The other day Bruce Rauner announced that his administration would be assisting St. Louis in getting the new Amazon headquarters as a backup to a potential Chicago location. If it seems a bit funny that the governor of Illinois would be helping another state get one of the most sought-after corporate projects in years, Rauner has an argument: “we have a major population center in Metro East, we have major strategic transportation advantages in Metro East around the St. Louis area.”
But doing so isn’t without its risks, and Crain’s Joe Cahill lit into Rauner:
Perhaps Rauner is so invested in his Illinois-as-basket-case narrative—and his personal animosity toward Chicago Mayor Rahm Emanuel and House Speaker Michael Madigan—that an economic coup for Chicago would feel like a defeat. Maybe he worries that an Amazon move to Chicago would undercut his argument that Illinois has become so unattractive to business that only deep reforms will save the state’s economy.

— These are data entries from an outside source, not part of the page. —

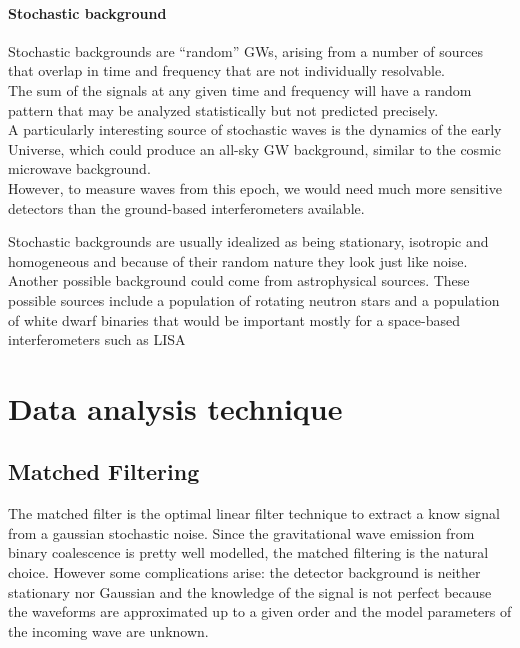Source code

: \documentclass[binding=0.6cm, LaM]{sapthesis}
\begin{document}
\subsubsection{Stochastic background}

	Stochastic backgrounds are “random” GWs, 
	arising from a  number of sources that overlap 
	in time and frequency that are not individually resolvable. \\

	The sum of the signals at any given time and frequency will have 
	a random pattern that may be analyzed statistically but not predicted precisely. \\
	A particularly interesting source of stochastic waves is the dynamics of the early Universe, 
	which could produce an all-sky GW background, 
	similar to the cosmic microwave background. \\
	However, to measure waves from this epoch, 
	we would need much more sensitive detectors than the ground-based interferometers available.
	
	Stochastic backgrounds are usually idealized as being stationary, 
	isotropic and homogeneous and because of their random nature they look just like noise.	\\
	Another possible background could come from astrophysical sources. 
	These possible sources include a population of rotating neutron stars 
	and a population of white dwarf binaries that would be important mostly for a space-based interferometers such as LISA 

\chapter{Data analysis technique}

\section{Matched Filtering}
	
	The matched filter is the optimal linear filter technique to extract a know signal from a gaussian stochastic noise. 
	Since the gravitational wave emission from binary coalescence is pretty well modelled, 
	the matched filtering is the natural choice. However some complications arise: 
	the detector background is neither stationary nor Gaussian and the knowledge of the signal 
	is not perfect because the waveforms are approximated up to a given order 	
	and the model parameters of the incoming wave are unknown. 
	
\end{document}
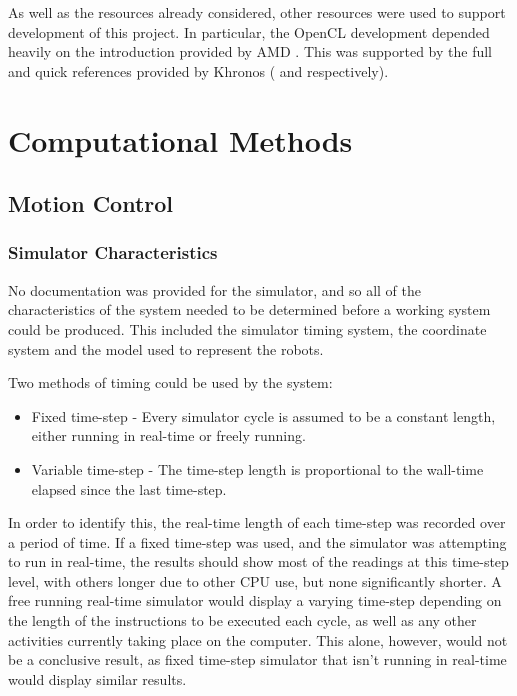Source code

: \documentclass[10pt]{article}
\begin{document}
As well as the resources already considered, other resources were used to
support development of this project.  In particular, the OpenCL development
depended heavily on the introduction provided by AMD \cite{amdOpenCLTutorial}.
This was supported by the full and quick references provided by Khronos
(\cite{openCl11Spec} and \cite{openCl11QuickRef} respectively).
  
\section{Computational Methods}

\subsection{Motion Control\label{sub:motionControl}}

\subsubsection{Simulator Characteristics}

No documentation was provided for the simulator, and so all of the
characteristics of the system needed to be determined before a working system
could be produced.  This included the simulator timing system, the coordinate
system and the model used to represent the robots.

Two methods of timing could be used by the system:
\begin{itemize}
 \item Fixed time-step - Every simulator cycle is assumed to be a constant length, either running in real-time or freely running.
 \item Variable time-step - The time-step length is proportional to the wall-time elapsed since the last time-step.
\end{itemize}

In order to identify this, the real-time length of each time-step was recorded
over a period of time.  If a fixed time-step was used, and the simulator was
attempting to run in real-time, the results should show most of the readings at
this time-step level, with others longer due to other CPU use, but none
significantly shorter.  A free running real-time simulator would display a
varying time-step depending on the length of the instructions to be executed
each cycle, as well as any other activities currently taking place on the
computer.  This alone, however, would not be a conclusive result, as fixed
time-step simulator that isn't running in real-time would display similar
results.
\end{document}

Rauner’s made a bit of his own bed in this instance, but there’s a logic to assisting St. Louis; the potential benefits to downstate are non-trivial. A lot of people, perhaps a surprising number, live in Illinois and commute to St. Louis. According to the 2009-2013 American Community Survey, almost 37,000 people live in the Illinois counties that make up part of St. Louis’s metropolitan area—Bond, Calhoun, Clinton, Jersey, Macoupin, Madison, Monroe, and St. Clair—and work in the city of St. Louis. That’s about a third as large as the population that lives in St. Louis County and works in the city, and about half as many as both live and work in the city.
In the St. Louis metro, there are five counties (plus the city of St. Louis) where over 10,000 people live who also work in the city. Two are Illinois counties:
- St. Louis County: 97,322
- St. Louis City: 81,999
- St. Clair County (IL): 17,350
- Jefferson County: 14,193
- St. Charles County: 14,098
- Madison County (IL): 13,572
The ACS counts about 255,000 people who work in the city of St. Louis, which means about 15 percent of its workforce lives in Illinois. If the Amazon headquarters did generate the promised 50,000 jobs and the same percentage lived in Illinois as everyone else (a simplistic assumption, admittedly), that’s 7,500 new jobs for Illinois residents, with whatever property taxes and sales taxes they’d pay. Missouri would get the bulk of the benefits, but they’d also be responsible for whatever package is needed to land Amazon, which is likely to be extremely generous.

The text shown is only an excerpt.